The Routledge Handbook of Libertarianism


The Routledge Handbook of Libertarianism (edited by Jason Brennan, Bas van der Vossen, and David Schmidtz), has just been published. This book is the most wide-ranging analysis of libertarianism, its strengths and weaknesses, and its applications to a wide range of political issues, to be published in a long time.

In addition to the editors, contributors include a wide range of prominent libertarian scholars and critics of libertarianism, including Peter Boettke, Geoffrey Brennan, Sarah Conley, Jessica Flanigan, Samuel Freeman, Gerald Gaus, Michael Huemer, Peter Jaworski, Anna Stilz, Fernando R. Tesón, Kevin Vallier, and others.

The book also includes a chapter I wrote on "Freedom and Knowledge," where I explain why the combination of voter ignorance and knowledge limitations of government planners strengthens the case for limiting and decentralizing government power.
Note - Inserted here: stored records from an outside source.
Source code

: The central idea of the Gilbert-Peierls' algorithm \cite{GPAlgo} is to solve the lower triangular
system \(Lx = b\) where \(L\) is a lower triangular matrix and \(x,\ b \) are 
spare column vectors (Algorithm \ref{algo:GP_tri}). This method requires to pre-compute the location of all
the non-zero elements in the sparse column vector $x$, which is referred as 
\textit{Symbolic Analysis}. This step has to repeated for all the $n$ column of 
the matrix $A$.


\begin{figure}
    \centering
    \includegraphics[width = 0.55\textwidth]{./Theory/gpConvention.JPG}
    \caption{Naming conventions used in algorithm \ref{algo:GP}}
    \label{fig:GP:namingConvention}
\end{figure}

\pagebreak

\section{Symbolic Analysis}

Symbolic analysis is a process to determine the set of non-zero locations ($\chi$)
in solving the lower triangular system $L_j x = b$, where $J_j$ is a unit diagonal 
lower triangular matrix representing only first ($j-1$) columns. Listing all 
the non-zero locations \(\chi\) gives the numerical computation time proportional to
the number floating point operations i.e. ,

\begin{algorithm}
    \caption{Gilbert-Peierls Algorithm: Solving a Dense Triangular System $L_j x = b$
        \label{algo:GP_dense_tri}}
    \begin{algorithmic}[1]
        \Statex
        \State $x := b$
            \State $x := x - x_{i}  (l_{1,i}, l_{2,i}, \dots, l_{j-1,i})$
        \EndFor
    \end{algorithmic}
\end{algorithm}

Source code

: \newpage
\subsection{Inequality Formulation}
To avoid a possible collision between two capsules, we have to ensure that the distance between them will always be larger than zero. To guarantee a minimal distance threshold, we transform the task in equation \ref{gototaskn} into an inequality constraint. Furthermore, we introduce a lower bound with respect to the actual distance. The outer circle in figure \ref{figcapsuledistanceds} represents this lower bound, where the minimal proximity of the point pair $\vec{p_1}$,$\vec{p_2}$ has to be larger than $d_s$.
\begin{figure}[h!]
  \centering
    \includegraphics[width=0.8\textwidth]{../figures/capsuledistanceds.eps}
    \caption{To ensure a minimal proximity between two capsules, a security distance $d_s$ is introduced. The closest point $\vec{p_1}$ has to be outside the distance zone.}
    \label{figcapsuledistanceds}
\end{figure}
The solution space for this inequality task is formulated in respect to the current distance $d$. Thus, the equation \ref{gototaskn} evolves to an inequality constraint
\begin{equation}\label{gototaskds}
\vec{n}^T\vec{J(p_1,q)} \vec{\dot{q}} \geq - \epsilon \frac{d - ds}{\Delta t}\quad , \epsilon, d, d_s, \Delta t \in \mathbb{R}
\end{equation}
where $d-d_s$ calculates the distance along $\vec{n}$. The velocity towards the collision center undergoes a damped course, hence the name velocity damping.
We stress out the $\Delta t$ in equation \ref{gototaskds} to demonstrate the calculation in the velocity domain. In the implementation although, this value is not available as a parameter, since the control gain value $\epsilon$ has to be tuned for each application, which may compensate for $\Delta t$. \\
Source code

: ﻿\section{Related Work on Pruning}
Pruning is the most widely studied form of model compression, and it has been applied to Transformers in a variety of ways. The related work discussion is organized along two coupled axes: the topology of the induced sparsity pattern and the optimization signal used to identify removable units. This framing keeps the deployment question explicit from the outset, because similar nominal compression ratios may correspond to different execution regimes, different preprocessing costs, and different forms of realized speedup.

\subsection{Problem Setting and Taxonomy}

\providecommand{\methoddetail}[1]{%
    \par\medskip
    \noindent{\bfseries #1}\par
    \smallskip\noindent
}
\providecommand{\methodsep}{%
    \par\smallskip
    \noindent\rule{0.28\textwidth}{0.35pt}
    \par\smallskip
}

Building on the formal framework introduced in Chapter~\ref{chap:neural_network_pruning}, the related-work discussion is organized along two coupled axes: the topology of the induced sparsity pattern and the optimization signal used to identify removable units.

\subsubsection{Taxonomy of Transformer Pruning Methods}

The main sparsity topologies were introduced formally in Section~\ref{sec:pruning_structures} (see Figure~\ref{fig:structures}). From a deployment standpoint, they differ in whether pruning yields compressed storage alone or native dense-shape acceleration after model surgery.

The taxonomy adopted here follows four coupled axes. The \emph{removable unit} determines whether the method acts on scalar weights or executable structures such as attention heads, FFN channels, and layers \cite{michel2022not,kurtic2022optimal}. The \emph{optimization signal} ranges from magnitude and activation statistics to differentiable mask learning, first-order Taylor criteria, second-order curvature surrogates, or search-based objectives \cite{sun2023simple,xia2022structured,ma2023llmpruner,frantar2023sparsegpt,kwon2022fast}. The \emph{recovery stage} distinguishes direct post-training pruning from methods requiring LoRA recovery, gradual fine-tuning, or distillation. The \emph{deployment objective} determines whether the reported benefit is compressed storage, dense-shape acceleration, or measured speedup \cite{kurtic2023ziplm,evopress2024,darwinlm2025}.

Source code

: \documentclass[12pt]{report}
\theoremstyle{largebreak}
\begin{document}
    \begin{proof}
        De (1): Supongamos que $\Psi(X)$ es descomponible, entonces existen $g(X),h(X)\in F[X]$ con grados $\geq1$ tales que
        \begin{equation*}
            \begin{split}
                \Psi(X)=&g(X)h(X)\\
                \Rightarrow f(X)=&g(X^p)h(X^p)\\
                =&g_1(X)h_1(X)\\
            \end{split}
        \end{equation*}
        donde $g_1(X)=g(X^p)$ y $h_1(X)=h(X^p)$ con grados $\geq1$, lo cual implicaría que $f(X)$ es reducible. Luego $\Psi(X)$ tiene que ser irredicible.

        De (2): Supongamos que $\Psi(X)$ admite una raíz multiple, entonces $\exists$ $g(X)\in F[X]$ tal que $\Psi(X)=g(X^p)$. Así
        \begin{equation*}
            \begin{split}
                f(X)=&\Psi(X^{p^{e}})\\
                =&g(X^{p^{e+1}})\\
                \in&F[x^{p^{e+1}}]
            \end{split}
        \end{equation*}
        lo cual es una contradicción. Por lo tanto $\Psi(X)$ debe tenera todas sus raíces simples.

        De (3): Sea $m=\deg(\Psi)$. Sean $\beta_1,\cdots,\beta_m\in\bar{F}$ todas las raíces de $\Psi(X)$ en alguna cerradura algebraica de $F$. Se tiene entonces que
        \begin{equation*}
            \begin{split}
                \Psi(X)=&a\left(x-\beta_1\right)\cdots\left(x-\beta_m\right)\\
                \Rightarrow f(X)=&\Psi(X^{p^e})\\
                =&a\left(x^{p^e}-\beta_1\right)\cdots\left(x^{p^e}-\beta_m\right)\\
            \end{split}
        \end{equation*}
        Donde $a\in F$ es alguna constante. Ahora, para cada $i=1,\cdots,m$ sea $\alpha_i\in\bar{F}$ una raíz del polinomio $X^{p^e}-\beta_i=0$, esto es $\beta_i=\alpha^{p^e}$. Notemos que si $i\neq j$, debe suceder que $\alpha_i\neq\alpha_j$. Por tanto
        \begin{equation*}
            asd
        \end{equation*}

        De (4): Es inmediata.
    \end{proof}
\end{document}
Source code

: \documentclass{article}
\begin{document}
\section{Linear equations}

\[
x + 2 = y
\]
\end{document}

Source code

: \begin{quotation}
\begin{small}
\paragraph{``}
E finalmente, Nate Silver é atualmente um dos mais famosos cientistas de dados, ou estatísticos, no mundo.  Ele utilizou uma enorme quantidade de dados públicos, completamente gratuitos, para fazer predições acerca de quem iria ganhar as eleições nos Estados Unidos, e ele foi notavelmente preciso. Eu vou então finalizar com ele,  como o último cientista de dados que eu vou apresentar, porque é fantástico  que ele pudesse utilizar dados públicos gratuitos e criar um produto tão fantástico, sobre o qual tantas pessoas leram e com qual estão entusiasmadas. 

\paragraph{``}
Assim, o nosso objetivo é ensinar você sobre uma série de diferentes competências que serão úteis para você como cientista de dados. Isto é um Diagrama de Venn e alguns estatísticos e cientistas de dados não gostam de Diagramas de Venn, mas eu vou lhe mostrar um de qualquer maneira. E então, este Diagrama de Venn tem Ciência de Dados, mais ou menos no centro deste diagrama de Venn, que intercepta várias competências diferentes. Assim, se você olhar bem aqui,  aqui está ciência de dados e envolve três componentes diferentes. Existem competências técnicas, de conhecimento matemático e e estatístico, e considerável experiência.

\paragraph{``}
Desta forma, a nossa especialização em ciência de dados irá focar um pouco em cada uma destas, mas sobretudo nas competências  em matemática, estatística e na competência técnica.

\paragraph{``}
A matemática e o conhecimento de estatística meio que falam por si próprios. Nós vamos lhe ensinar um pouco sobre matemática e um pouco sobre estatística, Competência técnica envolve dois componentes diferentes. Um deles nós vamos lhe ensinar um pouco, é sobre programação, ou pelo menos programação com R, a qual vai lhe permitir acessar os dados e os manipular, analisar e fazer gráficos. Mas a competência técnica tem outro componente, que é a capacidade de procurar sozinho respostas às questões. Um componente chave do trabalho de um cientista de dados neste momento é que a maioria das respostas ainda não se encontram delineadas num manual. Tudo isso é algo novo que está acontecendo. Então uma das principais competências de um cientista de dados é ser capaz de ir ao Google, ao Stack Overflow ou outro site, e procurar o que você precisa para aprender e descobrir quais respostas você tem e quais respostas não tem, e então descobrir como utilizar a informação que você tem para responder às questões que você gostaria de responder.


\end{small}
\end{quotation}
Here is the publisher's summary of the book:

Libertarians often bill their theory as an alternative to both the traditional Left and Right. The Routledge Handbook of Libertarianism helps readers fully examine this alternative without preaching it to them, exploring the contours of libertarian (sometimes also called classical liberal) thinking on justice, institutions, interpersonal ethics, government, and political economy. The 31 chapters-all written specifically for this volume-are organized into five parts. Part I asks, what should libertarianism learn from other theories of justice, and what should defenders of other theories of justice learn from libertarianism? Part II asks, what are some of the deepest problems facing libertarian theories? Part III asks, what is the right way to think about property rights and the market? Part IV asks, how should we think about the state? Finally, part V asks, how well (or badly) can libertarianism deal with some of the major policy challenges of our day, such as immigration, trade, religion in politics, and paternalism in a free market. Among the Handbook's chapters are those from critics who write about what they believe libertarians get right as well as others from leading libertarian theorists who identify what they think libertarians get wrong. As a whole, the Handbook provides a comprehensive, clear-eyed look at what libertarianism has been and could be, and why it matters.

Sadly, the price may well be too high for you to buy the book. It may not be readily affordable for anyone but libraries, the very wealthy, and academics with expense accounts. But if you're at all interested in the subject, you should definitely at least take a look at it and check out some of the chapters.